How a decade of high-flying, high-stakes government jobs led 3L Christa Hall to law school at UC Law SF

By the time Christa Hall enrolled in law school, she was well-prepared for high-pressure environments.

She’d spent six years in the Air Force, including three with the Phoenix Raven program, a specialized security forces program that protects teams and aircraft on high-risk missions around the world. For more than two years, she’d been associate director and trip manager for President Barack Obama, coordinating personnel and scheduling while traveling on more than 100 Air Force One trips. And she’d served as advisor to the National Security Council’s deputy homeland security advisor, dealing with crises like cyber-hacks and the Ebola epidemic.

Law school must be a cakewalk, right? Not for someone as driven as Hall. “Of course, there’s a difference between messing up on the president’s schedule and not doing reading for a class, but being in the military taught me to give 100 percent to everything I do,” she says.

Hall grew up outside of Sacramento, Calif., the oldest of four children of a single mother. She signed up for the military when she was 17, and began basic training two weeks before the 9/11 attacks. She was deployed to Afghanistan and Djibouti, and twice to Iraq. “I learned that even when challenges might seem insurmountable at the beginning, you’re going to get through it,” she says.

In 2009, Hall became the first person in her family to go to college when she enrolled at Sierra College, later transferring to UC Berkeley, where she majored in political science. She spent her last semester in Washington, D.C., interning in the White House’s scheduling and advance department, which coordinates the president’s travel schedule and events around the world. When she graduated, that led to a full-time job as trip manager, which placed her in the immediate travel bubble around President Obama.

“He’s humorous, relaxed and wise,” she recalls. “He has a memory unlike any human I’ve ever met: This man sometimes meets hundreds of people a day, and he’ll remember them months and sometimes years down the road.”

Hall’s most stressful moment on the job was the day President Obama and his entourage arrived at the Republic of Korea’s executive residence, known as the Blue House. Thanks to a mix-up, Hall didn’t have enough credentials for the president’s staff to get inside. Luckily, the State Department’s diplomatic skills saved the day. Highlights of traveling with the president included standing in the living room of Aung San Suu Kyi’s house in Myanmar and the time he sang “Happy Birthday” to her on Air Force One on a flight back from Costa Rica.
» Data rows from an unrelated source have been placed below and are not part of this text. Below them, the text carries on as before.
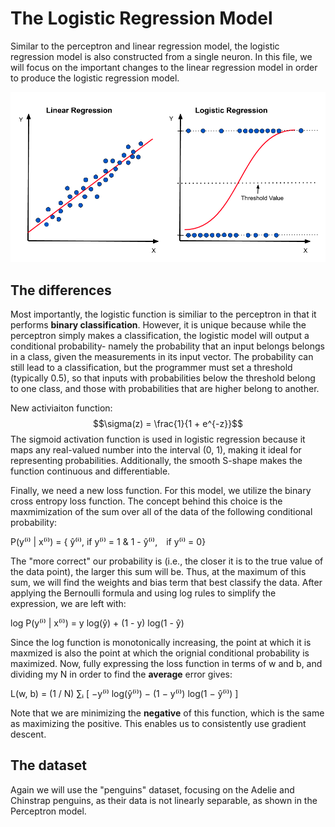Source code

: # The Logistic Regression Model

Similar to the perceptron and linear regression model, the logistic regression model is also constructed from a single neuron. In this file, we will focus on the important changes to the linear regression model in order to produce the logistic regression model.

![linear_vs_logistic.png](linear_vs_logistic.png)

## The differences

Most importantly, the logistic function is similiar to the perceptron in that it performs **binary classification**. However, it is unique because while the perceptron simply makes a classification, the logistic model will output a conditional probability- namely the probability that an input belongs belongs in a class, given the measurements in its input vector. The probability can still lead to a classification, but the programmer must set a threshold (typically 0.5), so that inputs with probabilities below the threshold belong to one class, and those with probabilities that are higher belong to another.


New activiaiton function: $$\sigma(z) = \frac{1}{1 + e^{-z}}$$
The sigmoid activation function is used in logistic regression because it maps any real-valued number into the interval (0, 1), making it ideal for representing probabilities. Additionally, the smooth S-shape makes the function continuous and differentiable.

Finally, we need a new loss function. For this model, we utilize the binary cross entropy loss function. The concept behind this choice is the maxmimization of the sum over all of the data of the following conditional probability: 

P(y⁽ⁱ⁾ | x⁽ⁱ⁾) = { ŷ⁽ⁱ⁾, if y⁽ⁱ⁾ = 1 & 1 - ŷ⁽ⁱ⁾, if y⁽ⁱ⁾ = 0}

The "more correct" our probability is (i.e., the closer it is to the true value of the data point), the larger this sum will be. Thus, at the maximum of this sum, we will find the weights and bias term that best classify the data.
After applying the Bernoulli formula and using log rules to simplify the expression, we are left with: 

log P(y⁽ⁱ⁾ | x⁽ⁱ⁾) = y log(ŷ) + (1 - y) log(1 - ŷ)

Since the log function is monotonically increasing, the point at which it is maxmized is also the point at which the orignial conditional probability is maximized.
Now, fully expressing the loss function in terms of w and b, and dividing my N in order to find the **average** error gives: 

L(w, b) = (1 / N) ∑ᵢ [ −y⁽ⁱ⁾ log(ŷ⁽ⁱ⁾) − (1 − y⁽ⁱ⁾) log(1 − ŷ⁽ⁱ⁾) ]

Note that we are minimizing the **negative** of this function, which is the same as maximizing the positive. This enables us to consistently use gradient descent.

## The dataset

Again we will use the "penguins" dataset, focusing on the Adelie and Chinstrap penguins, as their data is not linearly separable, as shown in the Perceptron model.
In 2013, Hall moved to the National Security Council, helping to coordinate policy on cyber, transborder and resilience issues as the advisor to Deputy Homeland Security Advisor Rand Beers. Spending a lot of time working with lawyers made her realize she wanted to pursue that path herself. “It was clear to me I was going to need another set of skills to be able to participate more substantively in policymaking. The people I was most impressed with were lawyers; they are able to think critically, and their writing skills along with oral advocacy were unparalleled.”

Hall began her legal education at a law school in the Sacramento area, then transferred to UC Law SF in 2016. She has spent summers clerking at a law firm and the Alameda County District Attorney’s Office, and is currently editor in chief of the UC Law SF Journal. After graduation, she’ll clerk with a federal district court judge for the Northern District. Eventually, she’d like to return to working on national security issues, and she says UC Law SF has prepared her to make an impact in that field.

“I’ve been in government my entire adult life, and this crazy historical election has challenged my values and my identity,” she says. “The energy and support this school provides has been empowering. The nation is looking to lawyers to decide whether what’s happening is constitutionally valid. I feel like I’m going to be able to go out into the world and have the skill set to make a difference.”